We also provided mobile repair vans to Vienna units needing communications repair. We were always in for a hassle by the Soviets at the Enns Bridge near Linz and at the end of the only road through the Soviet sector when we reached the outskirts of Vienna. We billeted with the 63rd Signal Bn. in their spacious, multi-story building on Mariahilferstrasse in downtown Vienna.

I helped with the installation of facilities at Groedig for about 4 months then I was transferred to the Hq unit in Leghorn to finalize the Depot/Maintenance Facility we established in the Port area. I remained in Livorno (Leghorn) until redeployment to the ZI in December 1952.

My nest assignment was with the South Western Signal School in San Luis Obispo, California.

(Source: Email from Leo R. West)
I was a member of the 541st from June of 1952 until August of 1953 and was part of the Mobile Teletype Repair team with monthly trips to Brenner and Innsbruck’s Camp Rum.

Captain (the Lt.) Greville was our commander and led a convoy to Leghorn, Italy to replace WWII vehicles which were pretty well worn to. I was part of this trip also.

We moved the depot from Wels to Groedig in June of 1952.

Many memories of times in the attic of the 63rd Signal at Camp Truscott before the move to Roeder, about a month before I was shipped out.

I also served as Pfc.I.C. of Troop I&E. as I had a degree in education.

(Source: USFA Sentinel, September 10, 1954)
USFA Signal Supply Point

"Mobile" and "independent" are the labels which best describe the USFA Signal Supply Point at Grödig. When a teletype machine at Brenner Pass starts printing garbled messages, a team is dispatched almost immediately to make the necessary repairs. The organization also maintains similar emergency service for units using radio, radar and other electronic equipment. Military personnel working at Grödig are members of the 541st Sig Co (Depot). They are commanded by Capt. Martin R. Preville, who is also in charge of all supply point operations.

The men are billeted and mess at Camp Roeder, but the orderly room and all other company facilities are at Grödig. The unit maintains its own motor pool there. When it moved from Wels two and a half years ago, it found that its assets amounted to only two large buildings. Members of the company went to work putting in partitions, making offices, painting signs and setting up electrical circuits.

With the exception of the Signal Depot at Leghorn, the 541st is the highest echelon of signal supply and maintenance in the command.
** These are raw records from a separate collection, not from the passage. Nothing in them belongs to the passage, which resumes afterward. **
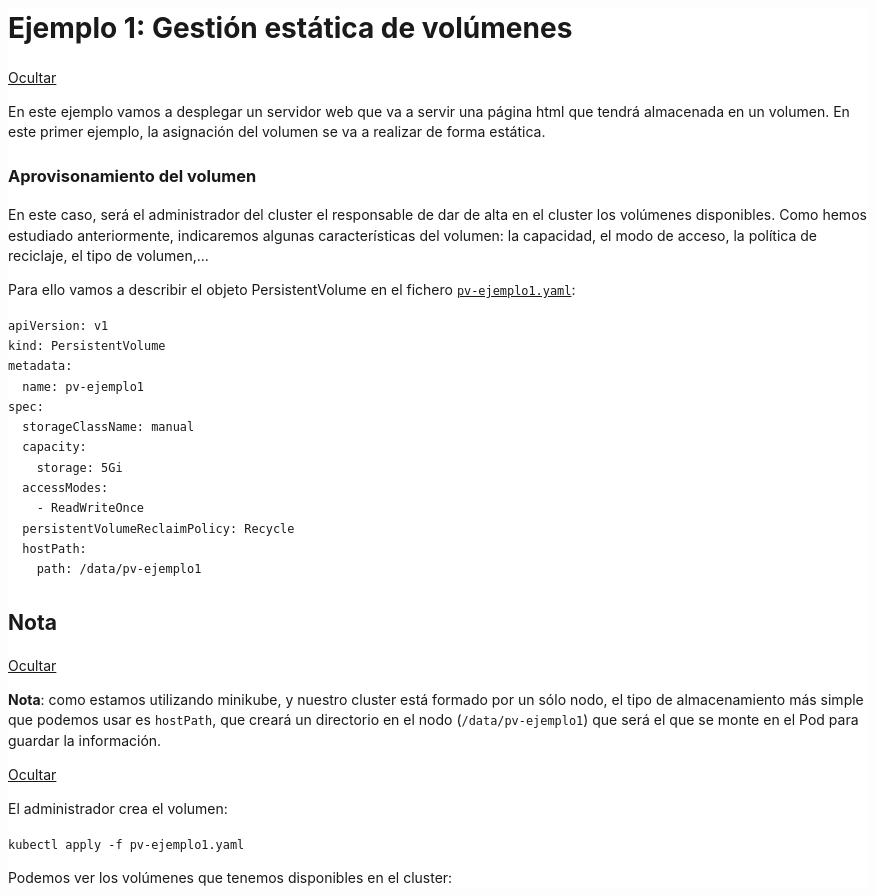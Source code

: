 # Ejemplo 1: Gestión estática de volúmenes

[Ocultar](https://educacionadistancia.juntadeandalucia.es/profesorado/pluginfile.php/2171725/mod\_imscp/content/2/ejemplo\_1\_gestin\_esttica\_de\_volmenes.html)

En este ejemplo vamos a desplegar un servidor web que va a servir una página html que tendrá almacenada en un volumen. En este primer ejemplo, la asignación del volumen se va a realizar de forma estática.

### Aprovisonamiento del volumen

En este caso, será el administrador del cluster el responsable de dar de alta en el cluster los volúmenes disponibles. Como hemos estudiado anteriormente, indicaremos algunas características del volumen: la capacidad, el modo de acceso, la política de reciclaje, el tipo de volumen,...

Para ello vamos a describir el objeto PersistentVolume en el fichero [`pv-ejemplo1.yaml`](https://educacionadistancia.juntadeandalucia.es/profesorado/pluginfile.php/2171725/mod\_imscp/content/2/pv-ejemplo1.yaml):

```
apiVersion: v1
kind: PersistentVolume
metadata:
  name: pv-ejemplo1
spec:
  storageClassName: manual
  capacity:
    storage: 5Gi
  accessModes:
    - ReadWriteOnce
  persistentVolumeReclaimPolicy: Recycle
  hostPath:
    path: /data/pv-ejemplo1
```

## Nota

[Ocultar](https://educacionadistancia.juntadeandalucia.es/profesorado/pluginfile.php/2171725/mod\_imscp/content/2/ejemplo\_1\_gestin\_esttica\_de\_volmenes.html)

**Nota**: como estamos utilizando minikube, y nuestro cluster está formado por un sólo nodo, el tipo de almacenamiento más simple que podemos usar es `hostPath`, que creará un directorio en el nodo (`/data/pv-ejemplo1`) que será el que se monte en el Pod para guardar la información.

[Ocultar](https://educacionadistancia.juntadeandalucia.es/profesorado/pluginfile.php/2171725/mod\_imscp/content/2/ejemplo\_1\_gestin\_esttica\_de\_volmenes.html)

El administrador crea el volumen:

```
kubectl apply -f pv-ejemplo1.yaml
```

Podemos ver los volúmenes que tenemos disponibles en el cluster:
The only camera and movie projector repair point in USFA is at Grödig. The projector section conducts 36 classes a year throughout the Austrian command.

Captain Preville estimates that 15 of his men are traveling continually. Some are making service calls throughout USFA. Others are conducting projectionists schools. Three or four men are inspecting signal equipment throughout the command. Passes are issued by MOS because men from each section must be on call 24 hours a day. When the mobile teams are not on the road, they service their own equipment and replenish the supply drawers of the trucks. Preville uses the inspection team to check his own company. "We don't want anybody to find us guilty of the very same things we criticize elsewhere in the command," he says.